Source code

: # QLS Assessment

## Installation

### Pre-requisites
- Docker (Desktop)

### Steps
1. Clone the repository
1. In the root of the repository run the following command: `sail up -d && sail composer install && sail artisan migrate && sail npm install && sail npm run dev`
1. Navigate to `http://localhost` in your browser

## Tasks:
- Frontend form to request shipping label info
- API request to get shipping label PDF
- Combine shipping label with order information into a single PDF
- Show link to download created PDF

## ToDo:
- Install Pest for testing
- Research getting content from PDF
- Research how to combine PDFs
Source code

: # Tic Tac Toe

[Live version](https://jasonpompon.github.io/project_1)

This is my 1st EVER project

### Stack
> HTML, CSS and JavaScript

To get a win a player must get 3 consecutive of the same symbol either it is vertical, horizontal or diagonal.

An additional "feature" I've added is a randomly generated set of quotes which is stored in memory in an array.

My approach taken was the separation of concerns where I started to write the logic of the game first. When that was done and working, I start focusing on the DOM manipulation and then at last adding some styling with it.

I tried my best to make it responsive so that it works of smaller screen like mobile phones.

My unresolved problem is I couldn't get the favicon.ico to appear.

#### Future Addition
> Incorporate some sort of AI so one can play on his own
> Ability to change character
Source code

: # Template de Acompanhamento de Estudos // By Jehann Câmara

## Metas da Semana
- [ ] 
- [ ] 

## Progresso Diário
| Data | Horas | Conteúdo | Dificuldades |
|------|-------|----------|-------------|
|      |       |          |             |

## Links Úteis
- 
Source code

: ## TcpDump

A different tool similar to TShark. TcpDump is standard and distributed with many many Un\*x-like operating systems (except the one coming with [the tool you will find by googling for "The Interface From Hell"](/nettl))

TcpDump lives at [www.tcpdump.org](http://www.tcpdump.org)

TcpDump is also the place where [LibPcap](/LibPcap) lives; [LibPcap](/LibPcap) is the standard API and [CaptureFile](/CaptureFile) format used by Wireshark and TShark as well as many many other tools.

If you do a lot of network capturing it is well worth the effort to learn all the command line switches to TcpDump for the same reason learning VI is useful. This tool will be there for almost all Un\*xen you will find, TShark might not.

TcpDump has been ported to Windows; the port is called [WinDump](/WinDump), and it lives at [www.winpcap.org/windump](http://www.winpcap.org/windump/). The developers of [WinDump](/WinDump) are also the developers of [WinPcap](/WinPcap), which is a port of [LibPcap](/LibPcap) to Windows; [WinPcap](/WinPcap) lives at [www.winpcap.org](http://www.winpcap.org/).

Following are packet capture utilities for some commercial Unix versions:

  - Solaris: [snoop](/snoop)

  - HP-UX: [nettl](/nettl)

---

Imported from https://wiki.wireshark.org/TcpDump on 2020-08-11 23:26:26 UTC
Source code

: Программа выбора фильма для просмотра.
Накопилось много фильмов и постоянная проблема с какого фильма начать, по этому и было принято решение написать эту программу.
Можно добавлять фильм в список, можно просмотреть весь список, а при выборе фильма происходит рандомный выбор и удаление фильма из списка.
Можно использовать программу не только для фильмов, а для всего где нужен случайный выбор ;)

------------------------------------------------------------

> **What you should do**: If a line in the records contains the string "label", copy it out.

> **Output for this exercise**:
- Frontend form to request shipping label info
- API request to get shipping label PDF
- Combine shipping label with order information into a single PDF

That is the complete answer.